P.10-11. – (...) lendo e repensando nossas vivências, que rompi com meu
provincianismo brasileiro para perceber que somos parte de um todo: a América
Latina. Que nossa história é feita das mesmas vicissitudes vividas pelos povos
que construíram, aqui, com a carne e com a alma dos índios e dos negros que os
brancos caçaram e encurralaram para produzir riquezas.
Nota: Ribeiro usa uma linguagem dura em seu texto quando fala da colonização do
continente americano, aproxima-se muito do discurso de Manoel Bomfim na
defesa de negros e índios.
P.11. – No meio desse cipoal bibliográfico, às vezes surgia uma luz. Até sóis
brilhavam ali, em cintilações fugazes de lucidez.

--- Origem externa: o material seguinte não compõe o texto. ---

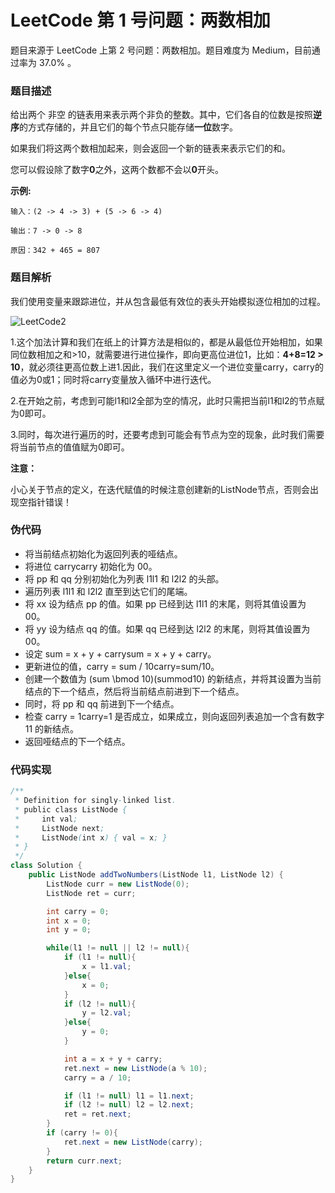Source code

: # LeetCode 第 1 号问题：两数相加


题目来源于 LeetCode 上第 2 号问题：两数相加。题目难度为 Medium，目前通过率为 37.0% 。

### 题目描述

给出两个 非空 的链表用来表示两个非负的整数。其中，它们各自的位数是按照**逆序**的方式存储的，并且它们的每个节点只能存储**一位**数字。

如果我们将这两个数相加起来，则会返回一个新的链表来表示它们的和。

您可以假设除了数字**0**之外，这两个数都不会以**0**开头。


**示例:**

```
输入：(2 -> 4 -> 3) + (5 -> 6 -> 4)

输出：7 -> 0 -> 8

原因：342 + 465 = 807
```

### 题目解析

我们使用变量来跟踪进位，并从包含最低有效位的表头开始模拟逐位相加的过程。

![LeetCode2](https://github.com/zhyChesterCheung/LeetCode_Killer/blob/master/images/LeetCode2.svg)

1.这个加法计算和我们在纸上的计算方法是相似的，都是从最低位开始相加，如果同位数相加之和>10，就需要进行进位操作，即向更高位进位1，比如：**4+8=12 > 10**，就必须往更高位数上进1.因此，我们在这里定义一个进位变量carry，carry的值必为0或1；同时将carry变量放入循环中进行迭代。

2.在开始之前，考虑到可能l1和l2全部为空的情况，此时只需把当前l1和l2的节点赋为0即可。

3.同时，每次进行遍历的时，还要考虑到可能会有节点为空的现象，此时我们需要将当前节点的值值赋为0即可。

**注意：**

小心关于节点的定义，在迭代赋值的时候注意创建新的ListNode节点，否则会出现空指针错误！

### 伪代码

+ 将当前结点初始化为返回列表的哑结点。
+ 将进位 carrycarry 初始化为 00。
+ 将 pp 和 qq 分别初始化为列表 l1l1 和 l2l2 的头部。
+ 遍历列表 l1l1 和 l2l2 直至到达它们的尾端。
+ 将 xx 设为结点 pp 的值。如果 pp 已经到达 l1l1 的末尾，则将其值设置为 00。
+ 将 yy 设为结点 qq 的值。如果 qq 已经到达 l2l2 的末尾，则将其值设置为 00。
+ 设定 sum = x + y + carrysum = x + y + carry。
+ 更新进位的值，carry = sum / 10carry=sum/10。
+ 创建一个数值为 (sum \bmod 10)(summod10) 的新结点，并将其设置为当前结点的下一个结点，然后将当前结点前进到下一个结点。
+ 同时，将 pp 和 qq 前进到下一个结点。
+ 检查 carry = 1carry=1 是否成立，如果成立，则向返回列表追加一个含有数字 11 的新结点。
+ 返回哑结点的下一个结点。

### 代码实现

```java
/**
 * Definition for singly-linked list.
 * public class ListNode {
 *     int val;
 *     ListNode next;
 *     ListNode(int x) { val = x; }
 * }
 */
class Solution {
    public ListNode addTwoNumbers(ListNode l1, ListNode l2) {
        ListNode curr = new ListNode(0);
        ListNode ret = curr;

        int carry = 0;
        int x = 0;
        int y = 0;

        while(l1 != null || l2 != null){
            if (l1 != null){
                x = l1.val;
            }else{
                x = 0;
            }
            if (l2 != null){
                y = l2.val;
            }else{
                y = 0;
            }

            int a = x + y + carry;
            ret.next = new ListNode(a % 10);
            carry = a / 10;

            if (l1 != null) l1 = l1.next;
            if (l2 != null) l2 = l2.next;
            ret = ret.next;
        }
        if (carry != 0){
            ret.next = new ListNode(carry);
        }
        return curr.next;
    }
}
```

Mas minha maior surpresa,
meu encantamento, foi encontrar um dia, ao acaso, atraído pelo título, esse livro
extraordinário que é América Latina – males de origem, de Manoel Bomfim.
Lendo-o, me vi diante de todo um pensador original, o maior que geramos, nós,
latino-americanos.
Nota: Darcy Ribeiro estava exilado no Uruguai e lá pesquisando sobre um livro que
deseja escrever sobre o povo brasileiro, deparou-se com a obra prima de Bomfim e
encantou-se com a originalidade deste cientista social sergipano.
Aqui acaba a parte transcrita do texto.